The neovolcanic petrofacies is restricted to the upper Cucurpe Formation. This petrofacies includes feldspathic volcanic litharenites and volcanic litharenites which have extremely low quartz abundances ranging from less than 1% to 3%. Felsite volcanic framework grains that typically exhibit greater size and angularity than the subordinate monocrystalline feldspar and quartz grains overwhelmingly dominate these sandstones. Relict bubble wall shards are visible within the matrix of less altered samples.

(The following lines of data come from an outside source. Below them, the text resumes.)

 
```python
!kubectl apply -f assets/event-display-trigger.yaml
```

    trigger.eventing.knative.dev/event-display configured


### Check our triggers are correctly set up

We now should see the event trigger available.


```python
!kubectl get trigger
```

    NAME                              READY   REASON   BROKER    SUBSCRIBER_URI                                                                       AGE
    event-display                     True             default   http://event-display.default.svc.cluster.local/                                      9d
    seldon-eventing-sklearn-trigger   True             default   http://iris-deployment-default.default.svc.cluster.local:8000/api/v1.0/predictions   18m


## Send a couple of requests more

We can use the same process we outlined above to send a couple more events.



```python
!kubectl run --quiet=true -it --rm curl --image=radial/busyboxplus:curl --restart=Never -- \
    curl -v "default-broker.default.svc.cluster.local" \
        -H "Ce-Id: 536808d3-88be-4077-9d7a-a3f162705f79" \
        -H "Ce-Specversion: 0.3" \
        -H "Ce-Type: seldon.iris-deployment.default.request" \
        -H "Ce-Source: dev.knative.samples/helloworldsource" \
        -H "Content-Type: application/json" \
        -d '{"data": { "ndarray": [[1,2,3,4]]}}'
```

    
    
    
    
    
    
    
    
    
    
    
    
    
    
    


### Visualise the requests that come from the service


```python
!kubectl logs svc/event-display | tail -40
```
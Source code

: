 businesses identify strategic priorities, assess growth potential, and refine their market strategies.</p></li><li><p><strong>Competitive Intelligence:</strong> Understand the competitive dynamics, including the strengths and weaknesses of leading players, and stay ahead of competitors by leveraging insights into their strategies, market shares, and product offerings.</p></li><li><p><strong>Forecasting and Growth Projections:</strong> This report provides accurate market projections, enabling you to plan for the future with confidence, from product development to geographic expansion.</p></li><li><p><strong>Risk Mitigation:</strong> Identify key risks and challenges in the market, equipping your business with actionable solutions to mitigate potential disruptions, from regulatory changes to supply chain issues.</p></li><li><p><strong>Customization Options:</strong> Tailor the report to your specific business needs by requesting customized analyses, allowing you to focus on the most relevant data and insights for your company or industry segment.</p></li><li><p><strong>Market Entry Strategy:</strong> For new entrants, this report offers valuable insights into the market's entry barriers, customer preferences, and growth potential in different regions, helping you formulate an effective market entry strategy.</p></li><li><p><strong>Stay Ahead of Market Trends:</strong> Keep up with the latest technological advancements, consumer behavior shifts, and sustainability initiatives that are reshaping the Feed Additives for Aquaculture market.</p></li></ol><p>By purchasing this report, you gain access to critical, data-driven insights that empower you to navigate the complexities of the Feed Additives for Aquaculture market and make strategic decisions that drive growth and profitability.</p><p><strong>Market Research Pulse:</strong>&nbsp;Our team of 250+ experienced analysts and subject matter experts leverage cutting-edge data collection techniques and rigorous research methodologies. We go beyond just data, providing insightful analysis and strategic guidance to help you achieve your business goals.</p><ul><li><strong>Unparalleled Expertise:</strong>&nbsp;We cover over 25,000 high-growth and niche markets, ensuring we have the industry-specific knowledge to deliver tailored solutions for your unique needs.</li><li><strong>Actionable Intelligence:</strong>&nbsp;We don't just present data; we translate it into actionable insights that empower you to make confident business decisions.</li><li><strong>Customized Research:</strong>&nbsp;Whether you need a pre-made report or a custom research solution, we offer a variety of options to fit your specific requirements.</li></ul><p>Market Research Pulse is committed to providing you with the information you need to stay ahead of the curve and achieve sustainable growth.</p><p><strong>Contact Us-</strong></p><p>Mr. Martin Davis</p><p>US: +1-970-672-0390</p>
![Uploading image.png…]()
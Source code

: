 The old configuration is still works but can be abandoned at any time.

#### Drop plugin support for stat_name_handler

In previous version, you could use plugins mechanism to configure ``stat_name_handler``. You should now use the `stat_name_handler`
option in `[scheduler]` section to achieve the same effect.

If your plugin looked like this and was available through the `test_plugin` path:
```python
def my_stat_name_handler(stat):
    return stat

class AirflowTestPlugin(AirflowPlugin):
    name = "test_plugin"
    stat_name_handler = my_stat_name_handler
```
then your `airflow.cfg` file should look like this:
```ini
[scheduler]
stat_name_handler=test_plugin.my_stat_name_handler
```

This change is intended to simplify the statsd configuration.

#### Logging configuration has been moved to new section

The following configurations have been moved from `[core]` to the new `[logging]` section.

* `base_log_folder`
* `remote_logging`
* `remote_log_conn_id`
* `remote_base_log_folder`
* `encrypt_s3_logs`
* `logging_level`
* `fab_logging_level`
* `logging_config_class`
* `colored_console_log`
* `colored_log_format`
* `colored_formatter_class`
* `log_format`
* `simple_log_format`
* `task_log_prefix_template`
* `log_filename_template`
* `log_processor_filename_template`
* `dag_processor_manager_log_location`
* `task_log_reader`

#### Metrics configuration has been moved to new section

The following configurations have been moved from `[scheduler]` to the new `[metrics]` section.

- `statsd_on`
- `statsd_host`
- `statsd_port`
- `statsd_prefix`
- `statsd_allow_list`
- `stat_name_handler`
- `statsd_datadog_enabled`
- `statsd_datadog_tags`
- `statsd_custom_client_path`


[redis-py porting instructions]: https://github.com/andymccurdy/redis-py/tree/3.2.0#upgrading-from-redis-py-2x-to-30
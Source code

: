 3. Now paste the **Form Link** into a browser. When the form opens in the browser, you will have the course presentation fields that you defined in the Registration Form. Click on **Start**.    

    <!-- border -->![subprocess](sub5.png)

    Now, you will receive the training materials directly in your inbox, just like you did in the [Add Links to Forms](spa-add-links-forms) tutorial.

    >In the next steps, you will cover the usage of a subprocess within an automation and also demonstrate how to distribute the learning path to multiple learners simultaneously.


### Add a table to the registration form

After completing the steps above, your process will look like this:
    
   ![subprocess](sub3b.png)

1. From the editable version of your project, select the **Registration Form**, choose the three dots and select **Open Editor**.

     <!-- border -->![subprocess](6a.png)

The quartzofeldspatholithic petrofacies is generally restricted to the lower Bisbee Group. These subarkoses, volcanic lithic arkoses, and feldspathic litharenites exhibit greater compositional maturity and more diverse volcanic and sedimentary lithic grains than other petrofacies defined here. Although albitization of framework grains is common in the Cucurpe Formation, the quartzofeldspatholithic petrofacies appears to contain a greater abundance of potassium feldspar grains, some of which exhibit tartan twinning. Uncommon graphic granite grains are also present in sandstones of this petrofacies.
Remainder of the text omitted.